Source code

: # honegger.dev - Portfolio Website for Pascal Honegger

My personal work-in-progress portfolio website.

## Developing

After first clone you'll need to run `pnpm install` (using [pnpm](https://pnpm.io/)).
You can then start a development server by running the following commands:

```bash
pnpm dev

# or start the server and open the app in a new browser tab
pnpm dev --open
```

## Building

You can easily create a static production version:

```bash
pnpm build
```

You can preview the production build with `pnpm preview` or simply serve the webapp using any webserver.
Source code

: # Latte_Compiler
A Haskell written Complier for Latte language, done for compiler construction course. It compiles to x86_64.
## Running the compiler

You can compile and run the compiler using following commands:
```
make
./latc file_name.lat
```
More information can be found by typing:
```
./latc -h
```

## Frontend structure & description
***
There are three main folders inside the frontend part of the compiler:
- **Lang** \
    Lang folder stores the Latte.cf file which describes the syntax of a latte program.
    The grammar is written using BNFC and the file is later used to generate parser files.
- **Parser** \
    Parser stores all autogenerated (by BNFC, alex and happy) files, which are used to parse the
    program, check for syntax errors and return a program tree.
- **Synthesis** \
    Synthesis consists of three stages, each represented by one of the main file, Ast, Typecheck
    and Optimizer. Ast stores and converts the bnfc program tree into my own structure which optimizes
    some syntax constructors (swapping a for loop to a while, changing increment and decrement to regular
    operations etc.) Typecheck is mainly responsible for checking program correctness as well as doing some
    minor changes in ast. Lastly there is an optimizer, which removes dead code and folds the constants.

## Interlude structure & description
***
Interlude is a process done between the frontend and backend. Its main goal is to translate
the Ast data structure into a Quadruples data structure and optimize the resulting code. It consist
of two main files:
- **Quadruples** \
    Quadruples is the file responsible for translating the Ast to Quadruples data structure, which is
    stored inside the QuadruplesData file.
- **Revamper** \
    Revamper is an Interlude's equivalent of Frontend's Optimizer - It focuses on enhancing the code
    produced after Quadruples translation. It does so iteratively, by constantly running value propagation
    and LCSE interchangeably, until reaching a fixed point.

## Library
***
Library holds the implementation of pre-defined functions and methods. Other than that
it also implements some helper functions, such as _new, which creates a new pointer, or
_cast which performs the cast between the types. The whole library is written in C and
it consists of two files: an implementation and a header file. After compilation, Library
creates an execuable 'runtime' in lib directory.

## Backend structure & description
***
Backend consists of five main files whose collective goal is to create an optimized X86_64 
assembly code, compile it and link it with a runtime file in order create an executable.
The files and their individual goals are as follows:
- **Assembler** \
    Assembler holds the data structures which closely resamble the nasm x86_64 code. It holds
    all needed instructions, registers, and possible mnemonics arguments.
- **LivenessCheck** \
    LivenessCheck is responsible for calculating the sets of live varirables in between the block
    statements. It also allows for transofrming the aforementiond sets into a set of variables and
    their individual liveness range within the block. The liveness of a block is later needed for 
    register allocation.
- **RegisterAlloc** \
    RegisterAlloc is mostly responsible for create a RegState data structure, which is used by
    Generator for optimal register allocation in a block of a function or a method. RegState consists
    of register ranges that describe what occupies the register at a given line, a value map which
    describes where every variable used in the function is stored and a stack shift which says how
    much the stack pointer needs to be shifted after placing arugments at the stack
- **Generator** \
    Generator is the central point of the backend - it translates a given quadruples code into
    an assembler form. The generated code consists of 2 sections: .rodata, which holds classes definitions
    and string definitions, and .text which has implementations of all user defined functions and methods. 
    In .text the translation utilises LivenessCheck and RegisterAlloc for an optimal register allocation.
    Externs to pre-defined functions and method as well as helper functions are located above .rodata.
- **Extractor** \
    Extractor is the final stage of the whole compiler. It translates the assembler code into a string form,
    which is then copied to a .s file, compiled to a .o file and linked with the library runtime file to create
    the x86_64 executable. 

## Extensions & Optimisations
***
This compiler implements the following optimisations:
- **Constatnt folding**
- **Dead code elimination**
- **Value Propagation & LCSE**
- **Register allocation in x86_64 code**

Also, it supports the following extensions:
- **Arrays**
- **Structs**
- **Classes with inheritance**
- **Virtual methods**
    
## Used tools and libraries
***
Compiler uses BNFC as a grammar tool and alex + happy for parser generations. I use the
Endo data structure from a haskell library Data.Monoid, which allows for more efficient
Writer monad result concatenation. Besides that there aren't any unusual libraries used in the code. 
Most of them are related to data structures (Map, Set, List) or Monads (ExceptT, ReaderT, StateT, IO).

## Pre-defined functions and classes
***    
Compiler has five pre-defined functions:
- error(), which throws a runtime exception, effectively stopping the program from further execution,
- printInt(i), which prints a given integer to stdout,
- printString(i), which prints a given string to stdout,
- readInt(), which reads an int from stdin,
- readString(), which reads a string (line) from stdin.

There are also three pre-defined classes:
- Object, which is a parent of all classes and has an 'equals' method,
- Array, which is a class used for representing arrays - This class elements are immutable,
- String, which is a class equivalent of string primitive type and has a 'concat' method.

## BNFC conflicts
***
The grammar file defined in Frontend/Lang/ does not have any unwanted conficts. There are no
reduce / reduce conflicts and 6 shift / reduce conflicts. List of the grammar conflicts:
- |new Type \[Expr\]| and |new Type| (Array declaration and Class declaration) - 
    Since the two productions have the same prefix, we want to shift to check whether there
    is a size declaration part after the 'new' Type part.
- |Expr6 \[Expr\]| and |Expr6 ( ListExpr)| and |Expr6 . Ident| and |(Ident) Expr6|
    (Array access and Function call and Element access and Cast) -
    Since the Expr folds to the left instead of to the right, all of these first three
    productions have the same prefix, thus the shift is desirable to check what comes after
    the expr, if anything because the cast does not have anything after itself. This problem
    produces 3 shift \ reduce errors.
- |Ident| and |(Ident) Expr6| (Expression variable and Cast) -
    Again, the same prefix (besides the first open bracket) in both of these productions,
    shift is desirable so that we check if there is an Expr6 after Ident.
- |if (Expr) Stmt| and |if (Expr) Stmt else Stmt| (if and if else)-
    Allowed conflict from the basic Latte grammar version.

######

Description of the task:
Search the entries above for the string "LCSE", and report each line where it occurs.

Finished task:
    and LCSE interchangeably, until reaching a fixed point.
- **Value Propagation & LCSE**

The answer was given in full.